Karena itu, beberapa poin penting yang menjadi catatan kritis HMI Cabang Tarakan terkait kebijakan pemerintah yang akan harga BBM Bersubsidi, yaitu:
1. Inflasi
Konsumsi BBM digunakan oleh hampir seluruh sektor. Sehingga, inflasi akibat kenaikan BBM Subsidi menurut data BPS dapat menyentuh pada angka 17,11 persen.
Menurut catatan BPS, harga BBM pada Agustus 2022 sudah meningkat 5,75% secara tahunan atau year on year (yoy) dan memberikan andil pada inflasi umum sebesar 0,20%.
BPS mengingatkan agar ini perlu mendapatkan perhatian, karena harga BBM ini cukup memberikan efek domino kepada perekonomian alias berdampak pada inflasi umum.
Komoditas BBM ini dianggap merupakan salah satu penyumbang utama inflasi dalam kelompok harga yang diatur pemerintah (administered price), yaitu dengan bobot perhitungan 3,96%. Bila administered price kemudian meningkat, ini yang juga kemudian menyundut inflasi secara umum.
a.
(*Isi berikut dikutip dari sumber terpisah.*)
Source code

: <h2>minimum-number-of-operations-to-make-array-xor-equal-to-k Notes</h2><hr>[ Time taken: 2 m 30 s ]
Kenaikan harga BBM pun akan berdampak pada meningkatnya biaya transportasi logistik, utamanya biaya transportasi speedboat. Hal ini mengingat Provinsi Kaltara dengan wilayah geografis antar Kabupaten/Kota yang terpisah, speedboat menjadi sarana transportasi andalan masyarakat Kaltara.
Diperkirakan, harga bahan pangan dan kebutuhan pokok masyarakat lainnya akan berdampak naik sampai 30% dari harga normal. Hal ini tentu berdampak pada daya beli rumah tangga.
b. Rp 20 triliun lebih BLT yang diambil dari realokasi anggaran BBM Subsidi yang disalurkan kepada rakyat miskin bukanlah solusi dalam mendongkrak ekonomi masyarakat.
Daya beli masyarakat yang semakin menurun akibat pencabutan subsidi BBM dapat mengakibatkan kelompok ekonomi menengah akan downgrade menjadi kelompok miskin baru.
Rp 600.000 jumlah BSU (Bantuan Subsidi Upah) per-pekerja juga bukan solusi dalam mengatasi dampak kenaikan BBM.
BSU dinilai hanya mengatasi masalah dalam jangka pendek. BSU juga tidak sampai menyentuh pada para Pekerja Informal yang tidak terdaftar di BPJS Ketenagakerjaan yang menurut data BPS mencapai 78,14 juta orang.
c. Petani kecil, nelayan tradisional, buruh, pelajar dan mahasiswa yang sedang menuntut ilmu serta masyarakat umum adalah korban langsung dari kebijakan ini
d. Inflasi akibat kenaikan harga BBM juga berdampak pada sektor pendidikan formal dan non-formal. Pertumbuhan angka kemiskinan pada akhirnya akan berdampak pada jumlah generasi muda bangsa yang harus putus sekolah.
2. APBN Bukan Alasan. Dalam laporan APBN, sepanjang Bulan Januari sampai Bulan Juli 2022 serapan subsidi energi baru sampai pada Rp88,7 triliun. Sementara, APBN sedang surplus Rp106,1 triliun atau 0,57 persen dari PDB yang di periode Bulan Juli 2022.
3. Bukan Kenaikan Harga, Tetapi, Perbaiki Sistem Subsidi BBM Pemerintah melalui Kementerian Keuangan bahwa subsidi untuk solar yang beredar di pasar, 89%-nya dinikmati oleh dunia usaha.
Sehingga, hanya 11% dari keseluruhan kuota subsidi yang dinikmati masyarakat menengah ke bawah. Adapun untuk jenis BBM penugasan jenis Pertalite subsidinya dinikmati oleh 86% kalangan mampu.
Hanya 14 persen dari keseluruhan subsidi solar yang dipakai oleh masyarakat. Kebocoran BBM Bersubsidi jenis solar pada pertambangan, industri dan lainnya harus ditertibkan.
Rekomendasi ini diharapkan dapat menghemat subsidi dan APBN tanpa harus mencekik bangsa dan rakyat.